Unsur Keadilan bagi Pedagang Online
Tak perlu takut, bimbang apalagi khawatir. Jika omzet pedagang online Orang Pribadi belum mencapai Rp.500.000.000,00 dalam setahun masih mendapatkan “fasilitas tidak wajib membayar PPh 0,5%” dari pemerintah sesuai dengan amanat Undang-Undang Harmonisasi Perpajakan. Silakan sampaikan Surat Pernyataan menyatakan bahwa Pedagang Dalam Negeri memiliki Peredaran Bruto pada Tahun Pajak berjalan sampai dengan Rp500.000.000,00 (lima ratus juta rupiah) lewat saluran yang disediakan oleh lokapasar.

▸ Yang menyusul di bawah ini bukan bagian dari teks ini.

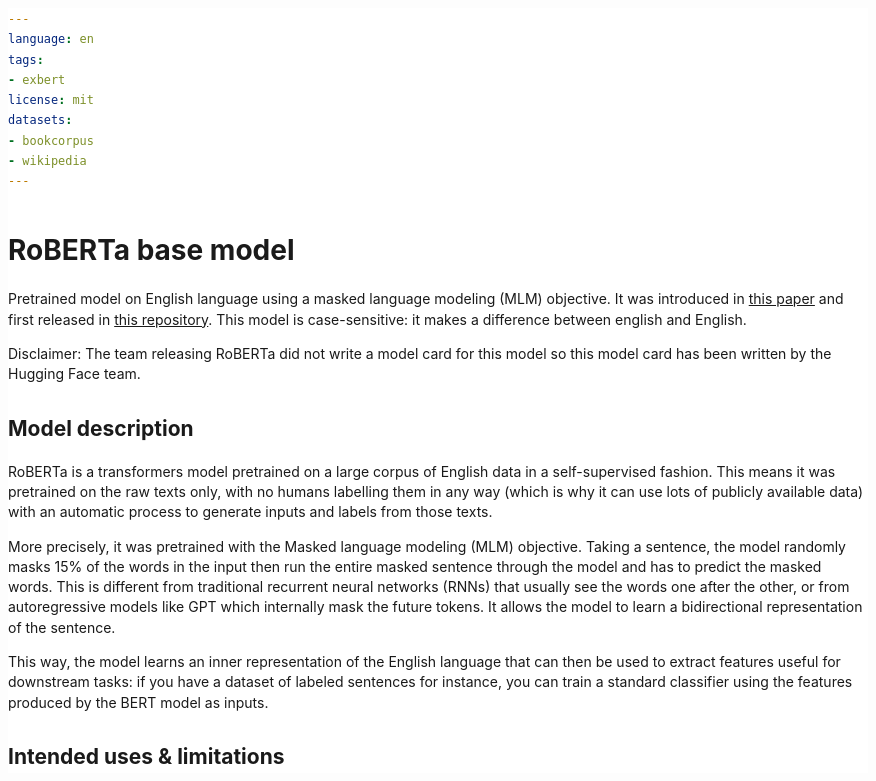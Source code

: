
 ```yaml
---
language: en
tags:
- exbert
license: mit
datasets:
- bookcorpus
- wikipedia
---
```


# RoBERTa base model

Pretrained model on English language using a masked language modeling (MLM) objective. It was introduced in
[this paper](https://arxiv.org/abs/1907.11692) and first released in
[this repository](https://github.com/pytorch/fairseq/tree/master/examples/roberta). This model is case-sensitive: it
makes a difference between english and English.

Disclaimer: The team releasing RoBERTa did not write a model card for this model so this model card has been written by
the Hugging Face team.

## Model description

RoBERTa is a transformers model pretrained on a large corpus of English data in a self-supervised fashion. This means
it was pretrained on the raw texts only, with no humans labelling them in any way (which is why it can use lots of
publicly available data) with an automatic process to generate inputs and labels from those texts. 

More precisely, it was pretrained with the Masked language modeling (MLM) objective. Taking a sentence, the model
randomly masks 15% of the words in the input then run the entire masked sentence through the model and has to predict
the masked words. This is different from traditional recurrent neural networks (RNNs) that usually see the words one
after the other, or from autoregressive models like GPT which internally mask the future tokens. It allows the model to
learn a bidirectional representation of the sentence.

This way, the model learns an inner representation of the English language that can then be used to extract features
useful for downstream tasks: if you have a dataset of labeled sentences for instance, you can train a standard
classifier using the features produced by the BERT model as inputs.

## Intended uses & limitations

Hal ini menjadi sangat penting untuk dilakukan. Jika pada praktiknya pedagang online Orang Pribadi yang nyata-nyata omzetnya belum mencapai Rp. 500.000.000,00 tidak menyampaikan Surat Pernyataan ini di awal tahun, maka dianggap penghasilannya sudah mencapai Rp. 500.000.000,00 sehingga akan dipungut PPh Pasal 22 oleh lokapasar.

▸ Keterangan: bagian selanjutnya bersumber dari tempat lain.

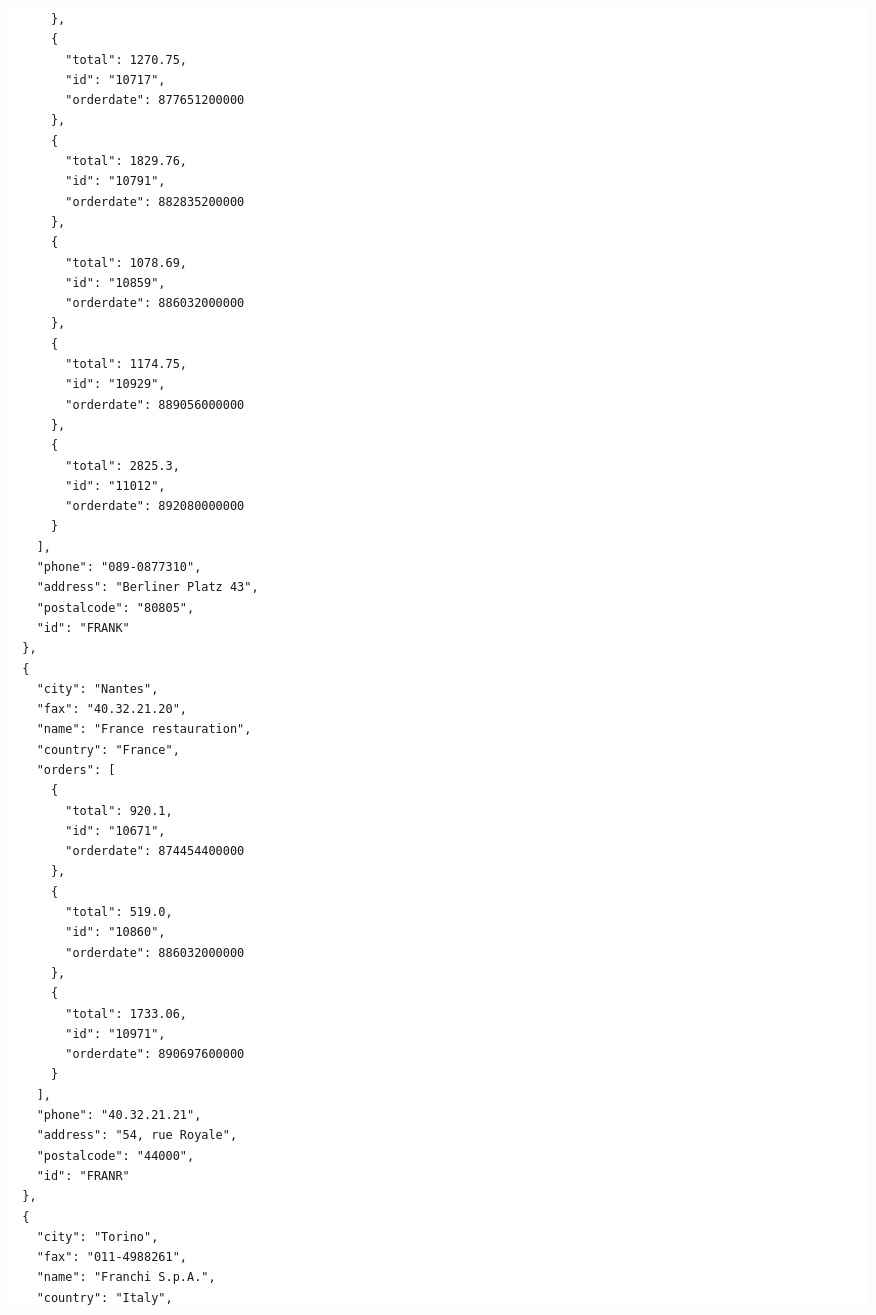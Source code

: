 		  }, 
		  {
			"total": 1270.75, 
			"id": "10717", 
			"orderdate": 877651200000
		  }, 
		  {
			"total": 1829.76, 
			"id": "10791", 
			"orderdate": 882835200000
		  }, 
		  {
			"total": 1078.69, 
			"id": "10859", 
			"orderdate": 886032000000
		  }, 
		  {
			"total": 1174.75, 
			"id": "10929", 
			"orderdate": 889056000000
		  }, 
		  {
			"total": 2825.3, 
			"id": "11012", 
			"orderdate": 892080000000
		  }
		], 
		"phone": "089-0877310", 
		"address": "Berliner Platz 43", 
		"postalcode": "80805", 
		"id": "FRANK"
	  }, 
	  {
		"city": "Nantes", 
		"fax": "40.32.21.20", 
		"name": "France restauration", 
		"country": "France", 
		"orders": [
		  {
			"total": 920.1, 
			"id": "10671", 
			"orderdate": 874454400000
		  }, 
		  {
			"total": 519.0, 
			"id": "10860", 
			"orderdate": 886032000000
		  }, 
		  {
			"total": 1733.06, 
			"id": "10971", 
			"orderdate": 890697600000
		  }
		], 
		"phone": "40.32.21.21", 
		"address": "54, rue Royale", 
		"postalcode": "44000", 
		"id": "FRANR"
	  }, 
	  {
		"city": "Torino", 
		"fax": "011-4988261", 
		"name": "Franchi S.p.A.", 
		"country": "Italy",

Hal yang sama berlaku pula untuk Kawan Pajak pedagang online yang memiliki Surat Keterangan Bebas (SKB) PPh 22 ataupun PPh 23. Dengan adanya Surat pernyataan dan SKB ini, pedagang online Orang Pribadi/Badan sesuai kriteria tersebut, tidak akan dipungut PPh 22 sebesar 0.5%.
Lalu bagaimana jika suatu waktu, omzet pedagang online Orang Pribadi tersebut secara akumulatif sudah mencapai lebih dari Rp. 500.000.000,00? Apa yang harus ia lakukan? Pedagang online Orang Pribadi tersebut harus menyampaikan surat pernyataan yang menyatakan bahwa Pedagang Dalam Negeri memiliki Peredaran Bruto pada Tahun Pajak berjalan melebihi Rp500.000.000,00 (lima ratus juta rupiah) paling lambat di akhir bulan saat Peredaran Bruto melebihi Rp500.000.000,00 (lima ratus juta rupiah). Ketentuan ini ada di Pasal 6 ayat 7. Contoh format Surat Pernyataan pun tersedia di lampiran PMK Nomor 37 Tahun 2025.
Bagi pedagang online yang sudah mencapai omzet di atas Rp. 4.800.000.000,00 pun, pemungutan PPh Pasal 22 oleh lokapasar ini menjadi kredit Pajak di SPT Tahunan, sehingga dapat mengurangi PPh Pasal 29 di akhir tahun.
Kembali ke keadaan Meta di awal tulisan. Asumsikan saja bahwa omzet toko onlinenya belum mencapai Rp. 4.800.000.000,00 dalam setahun. Sejak berlakunya PMK 37 tahun 2025 ini, Meta mendapatkan kemudahan yang menyederhanakan hidupnya, karena pemungutan PPh 22 sudah dilakukan secara otomatis oleh lokapasar. Meta tidak perlu lagi menghitung omzet bulanan dan menyetorkannya secara manual ke kas negara, karena pemungutan dan penyetoran akan diakukan oleh lokapasar. Yang Meta perlu lakukan adalah mendokumentasikan dokumen tagihan sebagaimana dimaksud Pasal 12 yang dibuat oleh lokapasar, untuk nanti dapat dilaporkan di SPT Tahunan PPh Orang Pribadinya di akhir tahun pajak.
Mari Kawan Pajak pedagang online, untuk dapat mencermati terlebih dahulu sebelum bereaksi. PMK 37 tahun 2025 ini semata-mata dibuat untuk menciptakan kesederhanaan dan mendukung efisiensi pengumpulan penerimaan negara. Pajak Tumbuh, Indonesia Tangguh.